Start at the line in the entries below that contains "# Description", stop at the line that contains "## TERMS AND", and output exactly the lines in that span, both ends included.

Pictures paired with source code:
-- -- --

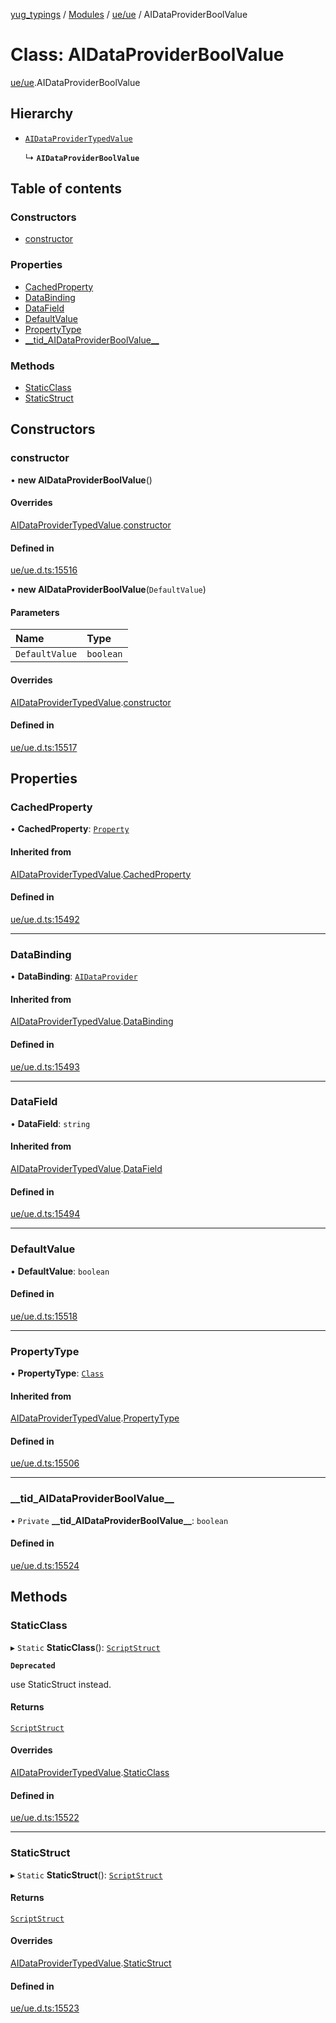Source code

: [yug_typings](../README.md) / [Modules](../modules.md) / [ue/ue](../modules/ue_ue.md) / AIDataProviderBoolValue

# Class: AIDataProviderBoolValue

[ue/ue](../modules/ue_ue.md).AIDataProviderBoolValue

## Hierarchy

- [`AIDataProviderTypedValue`](ue_ue.AIDataProviderTypedValue.md)

  ↳ **`AIDataProviderBoolValue`**

## Table of contents

### Constructors

- [constructor](ue_ue.AIDataProviderBoolValue.md#constructor)

### Properties

- [CachedProperty](ue_ue.AIDataProviderBoolValue.md#cachedproperty)
- [DataBinding](ue_ue.AIDataProviderBoolValue.md#databinding)
- [DataField](ue_ue.AIDataProviderBoolValue.md#datafield)
- [DefaultValue](ue_ue.AIDataProviderBoolValue.md#defaultvalue)
- [PropertyType](ue_ue.AIDataProviderBoolValue.md#propertytype)
- [\_\_tid\_AIDataProviderBoolValue\_\_](ue_ue.AIDataProviderBoolValue.md#__tid_aidataproviderboolvalue__)

### Methods

- [StaticClass](ue_ue.AIDataProviderBoolValue.md#staticclass)
- [StaticStruct](ue_ue.AIDataProviderBoolValue.md#staticstruct)

## Constructors

### constructor

• **new AIDataProviderBoolValue**()

#### Overrides

[AIDataProviderTypedValue](ue_ue.AIDataProviderTypedValue.md).[constructor](ue_ue.AIDataProviderTypedValue.md#constructor)

#### Defined in

[ue/ue.d.ts:15516](https://github.com/YugMetaverse/yug_typings/blob/25cad34/ue/ue.d.ts#L15516)

• **new AIDataProviderBoolValue**(`DefaultValue`)

#### Parameters

| Name | Type |
| :------ | :------ |
| `DefaultValue` | `boolean` |

#### Overrides

[AIDataProviderTypedValue](ue_ue.AIDataProviderTypedValue.md).[constructor](ue_ue.AIDataProviderTypedValue.md#constructor)

#### Defined in

[ue/ue.d.ts:15517](https://github.com/YugMetaverse/yug_typings/blob/25cad34/ue/ue.d.ts#L15517)

## Properties

### CachedProperty

• **CachedProperty**: [`Property`](ue_ue.Property.md)

#### Inherited from

[AIDataProviderTypedValue](ue_ue.AIDataProviderTypedValue.md).[CachedProperty](ue_ue.AIDataProviderTypedValue.md#cachedproperty)

#### Defined in

[ue/ue.d.ts:15492](https://github.com/YugMetaverse/yug_typings/blob/25cad34/ue/ue.d.ts#L15492)

___

### DataBinding

• **DataBinding**: [`AIDataProvider`](ue_ue.AIDataProvider.md)

#### Inherited from

[AIDataProviderTypedValue](ue_ue.AIDataProviderTypedValue.md).[DataBinding](ue_ue.AIDataProviderTypedValue.md#databinding)

#### Defined in

[ue/ue.d.ts:15493](https://github.com/YugMetaverse/yug_typings/blob/25cad34/ue/ue.d.ts#L15493)

___

### DataField

• **DataField**: `string`

#### Inherited from

[AIDataProviderTypedValue](ue_ue.AIDataProviderTypedValue.md).[DataField](ue_ue.AIDataProviderTypedValue.md#datafield)

#### Defined in

[ue/ue.d.ts:15494](https://github.com/YugMetaverse/yug_typings/blob/25cad34/ue/ue.d.ts#L15494)

___

### DefaultValue

• **DefaultValue**: `boolean`

#### Defined in

[ue/ue.d.ts:15518](https://github.com/YugMetaverse/yug_typings/blob/25cad34/ue/ue.d.ts#L15518)

___

### PropertyType

• **PropertyType**: [`Class`](ue_ue.Class.md)

#### Inherited from

[AIDataProviderTypedValue](ue_ue.AIDataProviderTypedValue.md).[PropertyType](ue_ue.AIDataProviderTypedValue.md#propertytype)

#### Defined in

[ue/ue.d.ts:15506](https://github.com/YugMetaverse/yug_typings/blob/25cad34/ue/ue.d.ts#L15506)

___

### \_\_tid\_AIDataProviderBoolValue\_\_

• `Private` **\_\_tid\_AIDataProviderBoolValue\_\_**: `boolean`

#### Defined in

[ue/ue.d.ts:15524](https://github.com/YugMetaverse/yug_typings/blob/25cad34/ue/ue.d.ts#L15524)

## Methods

### StaticClass

▸ `Static` **StaticClass**(): [`ScriptStruct`](ue_ue.ScriptStruct.md)

**`Deprecated`**

use StaticStruct instead.

#### Returns

[`ScriptStruct`](ue_ue.ScriptStruct.md)

#### Overrides

[AIDataProviderTypedValue](ue_ue.AIDataProviderTypedValue.md).[StaticClass](ue_ue.AIDataProviderTypedValue.md#staticclass)

#### Defined in

[ue/ue.d.ts:15522](https://github.com/YugMetaverse/yug_typings/blob/25cad34/ue/ue.d.ts#L15522)

___

### StaticStruct

▸ `Static` **StaticStruct**(): [`ScriptStruct`](ue_ue.ScriptStruct.md)

#### Returns

[`ScriptStruct`](ue_ue.ScriptStruct.md)

#### Overrides

[AIDataProviderTypedValue](ue_ue.AIDataProviderTypedValue.md).[StaticStruct](ue_ue.AIDataProviderTypedValue.md#staticstruct)

#### Defined in

[ue/ue.d.ts:15523](https://github.com/YugMetaverse/yug_typings/blob/25cad34/ue/ue.d.ts#L15523)
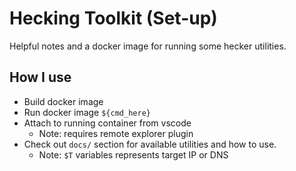 # Hecking Toolkit (Set-up)
Helpful notes and a docker image for running some hecker utilities.

## How I use
* Build docker image
* Run docker image `${cmd_here}`
* Attach to running container from vscode
    * Note: requires remote explorer plugin
* Check out `docs/` section for available utilities and how to use. 
    * Note: `$T` variables represents target IP or DNS
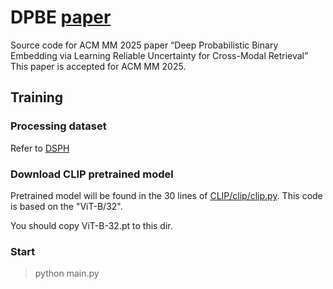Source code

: # DPBE [paper](https://dl.acm.org/doi/10.1145/3746027.3754811)
Source code for ACM MM 2025 paper “Deep Probabilistic Binary Embedding via Learning Reliable Uncertainty for Cross-Modal Retrieval”
This paper is accepted for ACM MM 2025.

## Training

### Processing dataset
Refer to [DSPH](https://github.com/QinLab-WFU/DSPH)

### Download CLIP pretrained model
Pretrained model will be found in the 30 lines of [CLIP/clip/clip.py](https://github.com/openai/CLIP/blob/main/clip/clip.py). This code is based on the "ViT-B/32".

You should copy ViT-B-32.pt to this dir.

### Start
> python main.py
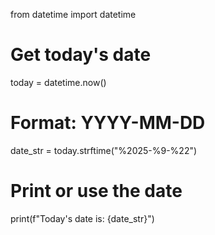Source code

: from datetime import datetime

# Get today's date
today = datetime.now()

# Format: YYYY-MM-DD
date_str = today.strftime("%2025-%9-%22")

# Print or use the date
print(f"Today's date is: {date_str}")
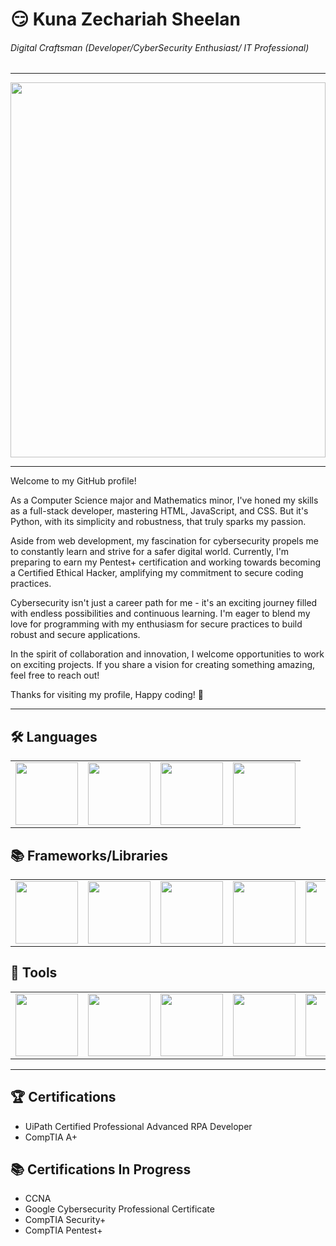 # 😏 Kuna Zechariah Sheelan

###### *Digital Craftsman (Developer/CyberSecurity Enthusiast/ IT Professional)*

<hr/>
<img src="https://camo.githubusercontent.com/c1dcb74cc1c1835b1d716f5051499a2814c683c806b15f04b0eba492863703e9/68747470733a2f2f63646e2e6472696262626c652e636f6d2f75736572732f3733303730332f73637265656e73686f74732f363538313234332f6176656e746f2e676966" height="600px" width=100%/>
<hr/>

Welcome to my GitHub profile! 

As a Computer Science major and Mathematics minor, I've honed my skills as a full-stack developer, mastering HTML, JavaScript, and CSS. But it's Python, with its simplicity and robustness, that truly sparks my passion.

Aside from web development, my fascination for cybersecurity propels me to constantly learn and strive for a safer digital world. Currently, I'm preparing to earn my Pentest+ certification and working towards becoming a Certified Ethical Hacker, amplifying my commitment to secure coding practices.

Cybersecurity isn't just a career path for me - it's an exciting journey filled with endless possibilities and continuous learning. I'm eager to blend my love for programming with my enthusiasm for secure practices to build robust and secure applications.

In the spirit of collaboration and innovation, I welcome opportunities to work on exciting projects. If you share a vision for creating something amazing, feel free to reach out! 

Thanks for visiting my profile, Happy coding! 🚀

<hr/>

## 🛠️ Languages
<table border="0">
  <tr>
    <td align="center"><img src="https://logodownload.org/wp-content/uploads/2019/10/python-logo-768x854.png" width="100"></td>
    <td align="center"><img src="https://cdn.jsdelivr.net/gh/devicons/devicon/icons/html5/html5-plain-wordmark.svg" width="100"></td>
    <td align="center"><img src="https://cdn.jsdelivr.net/gh/devicons/devicon/icons/css3/css3-original.svg" width="100"></td>
    <td align="center"><img src="https://cdn.jsdelivr.net/gh/devicons/devicon/icons/javascript/javascript-original.svg" width="100"></td>
  </tr>
</table>

## 📚 Frameworks/Libraries
<table border="0">
 <tr>
    <td align="center"><img src="https://www.sportsengineers.com/wp-content/uploads/2015/05/react-logo-570x570.png" width="100"></td>
    <td align="center"><img src="https://mythinkpond.com/img/logo/tailwindcss-logo.png" width="100"></td>
    <td align="center"><img src="https://cdn.icon-icons.com/icons2/2415/PNG/512/bootstrap_plain_wordmark_logo_icon_146620.png" width="100"></td>
    <td align="center"><img src="https://www.kindpng.com/picc/m/188-1882416_flask-python-logo-hd-png-download.png" width="100"></td>
    <td align="center"><img src="https://sdtimes.com/wp-content/uploads/2018/02/Angular_full_color_logo.svg_-490x490.png" width="100"></td>  
    <td align="center"><img src="https://pluspng.com/img-png/logo-mongodb-png-mongo-db-badge-sticker-600.png" width="100"></td>  
   
 </tr>
</table>

## 🧰 Tools
<table border="0">
 <tr>
    <td align="center"><img src="http://infospokeai.com/images/uipath.png" width="100"></td>
    <td align="center"><img src="https://www.unixmen.com/wp-content/uploads/2015/11/Kali_Linux_Logo.png" width="100"></td>
    <td align="center"><img src="https://res.cloudinary.com/lwgatsby/f_auto/www/uploads/2020/04/nmap-logo-256x256-1.png" width="100"></td>
    <td align="center"><img src="https://tenten.vn/help/wp-content/uploads/2022/01/PostgreSQL9.png" width="100"></td>
    <td align="center"><img src="https://www.mindrops.com/images/nodejs-image.png" width="100"></td>
    <td align="center"><img src="https://clay-atlas.com/wp-content/uploads/2020/01/Linux.png" width="100"></td>
    <td align="center"><img src="https://cdn.freebiesupply.com/logos/large/2x/git-icon-logo-png-transparent.png" width="100"></td>
    <td align="center"><img src="https://img.icons8.com/color/452/kubernetes.png" width="100"></td>
    <td align="center"><img src="https://logos-download.com/wp-content/uploads/2016/09/Docker_logo.png" width="100"></td>
 </tr>
</table>

<hr/>

## 🏆 Certifications
<ul>
  <li>UiPath Certified Professional Advanced RPA Developer</li>
  <li>CompTIA A+</li>
</ul>

## 📚 Certifications In Progress
<ul>
  <li>CCNA</li>
  <li>Google Cybersecurity Professional Certificate</li>
  <li>CompTIA Security+</li>
  <li>CompTIA Pentest+</li>
</ul>



  

 

 


<!--
**KunaZech06/KunaZech06** is a ✨ _special_ ✨ repository because its `README.md` (this file) appears on your GitHub profile.

Here are some ideas to get you started:

- 🔭 I’m currently working on ...
- 🌱 I’m currently learning ...
- 👯 I’m looking to collaborate on ...
- 🤔 I’m looking for help with ...
- 💬 Ask me about ...
- 📫 How to reach me: ...
- 😄 Pronouns: ...
- ⚡ Fun fact: ...
-->


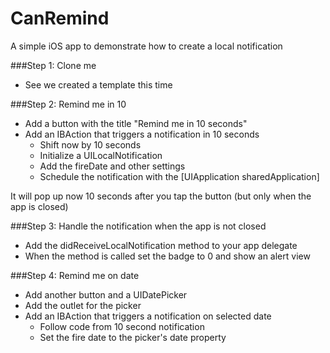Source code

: CanRemind
=========

A simple iOS app to demonstrate how to create a local notification

###Step 1: Clone me
- See we created a template this time

###Step 2: Remind me in 10
- Add a button with the title "Remind me in 10 seconds"
- Add an IBAction that triggers a notification in 10 seconds
  - Shift now by 10 seconds
  - Initialize a UILocalNotification
  - Add the fireDate and other settings
  - Schedule the notification with the [UIApplication sharedApplication]

It will pop up now 10 seconds after you tap the button (but only when the app is closed)

###Step 3: Handle the notification when the app is not closed
- Add the didReceiveLocalNotification method to your app delegate
- When the method is called set the badge to 0 and show an alert view

###Step 4: Remind me on date
- Add another button and a UIDatePicker
- Add the outlet for the picker
- Add an IBAction that triggers a notification on selected date
  - Follow code from 10 second notification
  - Set the fire date to the picker's date property
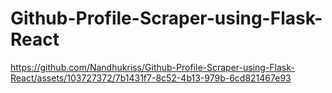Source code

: # Github-Profile-Scraper-using-Flask-React

https://github.com/Nandhukriss/Github-Profile-Scraper-using-Flask-React/assets/103727372/7b1431f7-8c52-4b13-979b-6cd821467e93
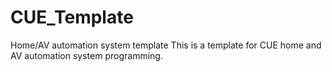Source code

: # CUE_Template
Home/AV automation system template
This is a template for CUE home and AV automation system programming. 
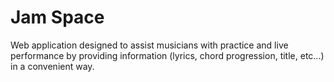 # Jam Space
Web application designed to assist musicians with practice and live performance by providing information (lyrics, chord progression, title, etc...) in a convenient way.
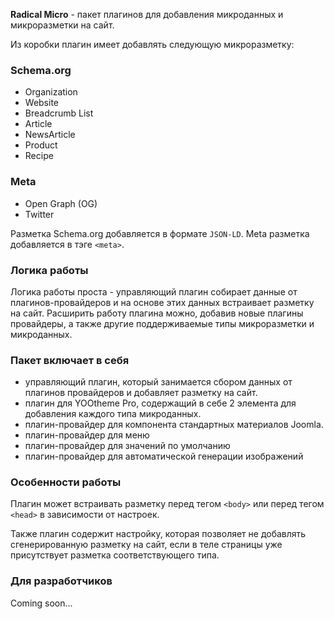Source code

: **Radical Micro** - пакет плагинов для добавления микроданных и микроразметки на сайт.

Из коробки плагин имеет добавлять следующую микроразметку:

### Schema.org
- Organization
- Website
- Breadcrumb List
- Article
- NewsArticle
- Product
- Recipe

### Meta
- Open Graph (OG)
- Twitter

Разметка Schema.org добавляется в формате `JSON-LD`.
Meta разметка добавляется в тэге `<meta>`.

### Логика работы

Логика работы проста - управляющий плагин собирает данные от плагинов-провайдеров и на основе этих данных встраивает разметку на сайт. Расширить работу плагина можно, добавив новые плагины провайдеры, а также другие поддерживаемые типы микроразметки и микроданных.

### Пакет включает в себя

- управляющий плагин, который занимается сбором данных от плагинов провайдеров и добавляет разметку на сайт.
- плагин для YOOtheme Pro, содержащий в себе 2 элемента для добавления каждого типа микроданных.
- плагин-провайдер для компонента стандартных материалов Joomla.
- плагин-провайдер для меню
- плагин-провайдер для значений по умолчанию
- плагин-провайдер для автоматической генерации изображений

### Особенности работы

Плагин может встраивать разметку перед тегом `<body>` или перед тегом `<head>` в зависимости от настроек.

Также плагин содержит настройку, которая позволяет не добавлять сгенерированную разметку на сайт, если в теле страницы уже присутствует разметка соответствующего типа.

### Для разработчиков

Coming soon...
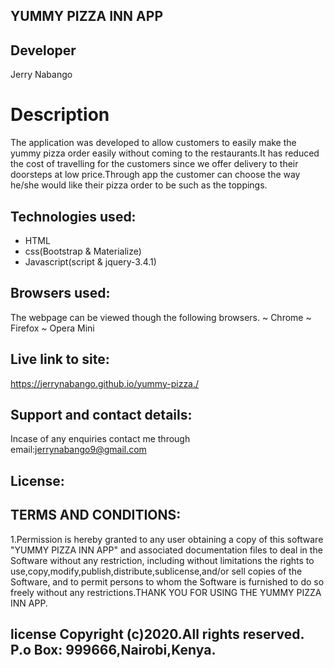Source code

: ## YUMMY PIZZA INN APP

## Developer
Jerry Nabango

# Description
The application was developed to allow customers  to easily make the yummy pizza order easily without coming to the restaurants.It has reduced the cost of travelling for the customers since we offer delivery to their doorsteps at low price.Through app the customer can choose the way he/she would like their pizza order to  be such as the toppings.

## Technologies used:
* HTML
* css(Bootstrap & Materialize)
* Javascript(script & jquery-3.4.1)

## Browsers used:

The webpage can be viewed though the following browsers.
  ~ Chrome
  ~ Firefox
  ~ Opera Mini

## Live link to site:
https://jerrynabango.github.io/yummy-pizza./

## Support and contact details:

Incase of any enquiries contact me through email:jerrynabango9@gmail.com
## License:
## TERMS AND CONDITIONS:

1.Permission is hereby granted to any user obtaining a copy of this software "YUMMY PIZZA INN APP" and associated documentation files to deal in the Software without any restriction, including without limitations the rights to use,copy,modify,publish,distribute,sublicense,and/or sell copies of the Software, and to permit persons to whom the Software is furnished to do so freely without any restrictions.THANK YOU FOR USING THE YUMMY PIZZA INN APP.

## license Copyright (c)2020.All rights reserved. P.o Box: 999666,Nairobi,Kenya.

-- -- --

» **Answer section**:
# Description
The application was developed to allow customers  to easily make the yummy pizza order easily without coming to the restaurants.It has reduced the cost of travelling for the customers since we offer delivery to their doorsteps at low price.Through app the customer can choose the way he/she would like their pizza order to  be such as the toppings.

## Technologies used:
* HTML
* css(Bootstrap & Materialize)
* Javascript(script & jquery-3.4.1)

## Browsers used:

The webpage can be viewed though the following browsers.
  ~ Chrome
  ~ Firefox
  ~ Opera Mini

## Live link to site:
https://jerrynabango.github.io/yummy-pizza./

## Support and contact details:

Incase of any enquiries contact me through email:jerrynabango9@gmail.com
## License:
## TERMS AND CONDITIONS:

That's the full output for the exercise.